Cutchis in the 1983 Terra Mariae Medicus
He holds five
No Appetite to Tag Along
Since he was a boy, Protagoras N. Cutchis has had an unquenchable curiosity about electricity; more specifically, electrical gadgets and how and why they work. In the basement of his home he keeps the relics of his youth, the gadgets he built from scratch. There is a color organ in a black, trim case that flashes to the beat of music, a stereo power amplifier called the Cutchis P 480, and two monster stereo speakers each with two 12-inch woofers that hammer out a Carlos Santana rock tune almost loud enough to make the ceiling tiles in his basement dance. “You can turn it up as loud as you want,” says Cutchis, ’83, over the din.
Cutchis, better known as “Tag,” knew from around 12 years old that he wanted to be an electrical engineer. “I just like designing things and seeing them work,” he says. “I still like building stuff and trying it out.”
The passion carries through to this day. Cutchis is senior engineer in the National Security Technology Department of The Johns Hopkins University Applied Physics Laboratory (APL). He holds five patents and has four degrees, including an MD and a master’s degree in electrical engineering. He has helped design portable ventilators that can be used on the battlefield, a pill used to monitor internal temperatures of athletes, astronauts and hospital patients, and most recently, conceived of a device that may one day help amputees move artificial limbs simply by thinking about the movement they want to make.
This idea made a splash. For his efforts, Cutchis received The Johns Hopkins Applied Physics Laboratory Inventor of the Year award in 2005 in the physical sciences category. He was named to the 2006 Scientific American 50, a prestigious list in the magazine that comes out annually and is made up of technical innovators. “I had no idea I was being considered,” says Cutchis, 49, about the award, which he displays on his desk at home in Highland, Md. “If anything, it validates my creativity.”
As a senior engineer at APL, Cutchis works closely with the Department of Defense, Homeland Security and the Transportation Security Administration.
For a biosurveillance-related project, Cutchis’ team designed software that enables hospitals and physicians to monitor patients’ complaints in emergency rooms and physicians’ offices throughout the country. Once the data is entered into the computer, public health officials in counties and states can examine the data and look for patterns or unusual developments. Is there an outbreak of food poisoning in a certain county or city? A spike in seizures?
Tuberculosis? Small pox? The mission is to find patterns that could signal a potential terrorist attack. “A system like this is designed to help you detect a disease outbreak or a possible bioterrorism attack sooner, enabling you to treat a lot more people and save more lives,” Cutchis says. So far, the health officials haven’t detected evidence of terrorism, but they have seen ramp ups in food-born illnesses and the flu.
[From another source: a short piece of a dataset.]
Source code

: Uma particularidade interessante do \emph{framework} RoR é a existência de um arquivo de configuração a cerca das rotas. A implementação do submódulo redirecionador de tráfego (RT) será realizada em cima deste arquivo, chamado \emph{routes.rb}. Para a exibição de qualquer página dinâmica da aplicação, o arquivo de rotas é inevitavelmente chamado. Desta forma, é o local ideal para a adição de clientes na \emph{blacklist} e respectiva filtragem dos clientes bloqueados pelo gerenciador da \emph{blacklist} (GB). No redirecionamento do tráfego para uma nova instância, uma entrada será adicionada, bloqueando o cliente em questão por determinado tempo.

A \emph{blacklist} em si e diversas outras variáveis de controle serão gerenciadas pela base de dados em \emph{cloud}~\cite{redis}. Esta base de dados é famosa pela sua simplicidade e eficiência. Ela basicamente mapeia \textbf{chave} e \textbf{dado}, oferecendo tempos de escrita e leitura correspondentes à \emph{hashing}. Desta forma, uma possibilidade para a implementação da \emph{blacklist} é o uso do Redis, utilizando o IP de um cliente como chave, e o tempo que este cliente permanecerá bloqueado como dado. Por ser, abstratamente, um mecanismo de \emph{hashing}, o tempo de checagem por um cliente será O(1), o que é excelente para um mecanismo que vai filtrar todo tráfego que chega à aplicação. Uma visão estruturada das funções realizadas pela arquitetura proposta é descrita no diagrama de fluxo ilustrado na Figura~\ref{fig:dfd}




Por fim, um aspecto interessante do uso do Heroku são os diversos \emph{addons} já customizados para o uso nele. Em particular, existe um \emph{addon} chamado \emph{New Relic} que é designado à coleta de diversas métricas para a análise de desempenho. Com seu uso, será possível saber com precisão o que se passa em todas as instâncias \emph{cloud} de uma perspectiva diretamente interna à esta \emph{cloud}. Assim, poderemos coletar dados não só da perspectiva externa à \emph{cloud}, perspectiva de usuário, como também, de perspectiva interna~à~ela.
Cutchis grew up in Silver Spring, the older of two children. His father was a physicist and contractor for the Department of Defense, and his mother was a mathematician also at the defense department. As a youngster, Cutchis admittedly wasn’t a standout as a student, but he showed an aptitude in electrical gadgetry and spent hours in his dad’s workshop. In grade school, he designed and built a pink noise generator to blot out background noise. It was hardly a brilliant piece of work, but it set a tone for bigger and better things to come: the color organ, the stereo power amplifier, speakers, a police radar jammer—a project he never completed—and a digital bow and arrow range gauge that lets the archer know how high to point the bow to reach a desired distance. “Ideas would just come to me,” Cutchis says. “They just pop into my head.”
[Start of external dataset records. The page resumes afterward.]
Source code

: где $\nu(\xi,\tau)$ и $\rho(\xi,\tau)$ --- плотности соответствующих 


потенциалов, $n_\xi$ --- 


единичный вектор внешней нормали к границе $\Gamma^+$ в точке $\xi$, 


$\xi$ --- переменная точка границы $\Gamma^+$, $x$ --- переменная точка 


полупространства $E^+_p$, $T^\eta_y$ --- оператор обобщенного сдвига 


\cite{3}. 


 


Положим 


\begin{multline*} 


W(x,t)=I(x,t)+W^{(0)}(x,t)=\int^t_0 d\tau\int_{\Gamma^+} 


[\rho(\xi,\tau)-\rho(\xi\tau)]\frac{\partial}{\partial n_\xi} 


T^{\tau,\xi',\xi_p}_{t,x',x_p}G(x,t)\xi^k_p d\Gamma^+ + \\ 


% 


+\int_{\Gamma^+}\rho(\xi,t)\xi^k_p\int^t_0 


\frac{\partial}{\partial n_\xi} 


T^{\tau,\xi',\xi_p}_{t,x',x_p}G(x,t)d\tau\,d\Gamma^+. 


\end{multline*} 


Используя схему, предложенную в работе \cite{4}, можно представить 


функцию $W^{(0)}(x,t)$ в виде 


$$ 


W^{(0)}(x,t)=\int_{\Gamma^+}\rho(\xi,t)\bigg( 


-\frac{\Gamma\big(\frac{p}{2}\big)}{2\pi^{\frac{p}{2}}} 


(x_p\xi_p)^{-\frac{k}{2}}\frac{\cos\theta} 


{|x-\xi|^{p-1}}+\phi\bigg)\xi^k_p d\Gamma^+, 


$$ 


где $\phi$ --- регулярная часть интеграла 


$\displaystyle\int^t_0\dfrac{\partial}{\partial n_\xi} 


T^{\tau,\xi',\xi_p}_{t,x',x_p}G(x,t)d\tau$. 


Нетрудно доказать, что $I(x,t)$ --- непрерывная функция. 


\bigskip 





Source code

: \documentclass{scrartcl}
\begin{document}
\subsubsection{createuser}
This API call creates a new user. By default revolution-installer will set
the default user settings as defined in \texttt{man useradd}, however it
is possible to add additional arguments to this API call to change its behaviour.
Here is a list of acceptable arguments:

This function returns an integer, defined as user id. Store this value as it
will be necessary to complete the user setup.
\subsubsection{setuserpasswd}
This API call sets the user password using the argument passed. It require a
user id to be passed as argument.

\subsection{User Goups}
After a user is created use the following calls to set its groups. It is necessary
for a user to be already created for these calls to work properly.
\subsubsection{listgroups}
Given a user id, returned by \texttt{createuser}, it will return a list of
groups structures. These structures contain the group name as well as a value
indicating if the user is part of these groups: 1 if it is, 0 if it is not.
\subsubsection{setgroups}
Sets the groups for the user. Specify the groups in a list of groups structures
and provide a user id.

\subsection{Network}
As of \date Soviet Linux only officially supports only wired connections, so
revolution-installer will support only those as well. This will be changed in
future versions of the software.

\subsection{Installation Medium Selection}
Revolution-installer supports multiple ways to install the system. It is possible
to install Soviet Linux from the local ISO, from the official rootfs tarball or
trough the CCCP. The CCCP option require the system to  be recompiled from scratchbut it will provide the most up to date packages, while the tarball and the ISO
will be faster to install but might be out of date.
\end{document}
At APL, Cutchis designed fiber optic sensors and circuitry to detect intestinal bleeding. He conducted research on new pulse train patterns for spinal cord electrical stimulation to relieve chronic pain, and was the lead design engineer for a portable ventilator for the U.S. Army.
Lately, he has been noodling with the color organ because one of the four channels doesn’t work. But Cutchis is confident that he will solve the problem when he has time to focus. “Designing and building can be pretty frustrating because it doesn’t always work,” he says. “But if you are not failing every once in awhile, you are probably not trying very hard.”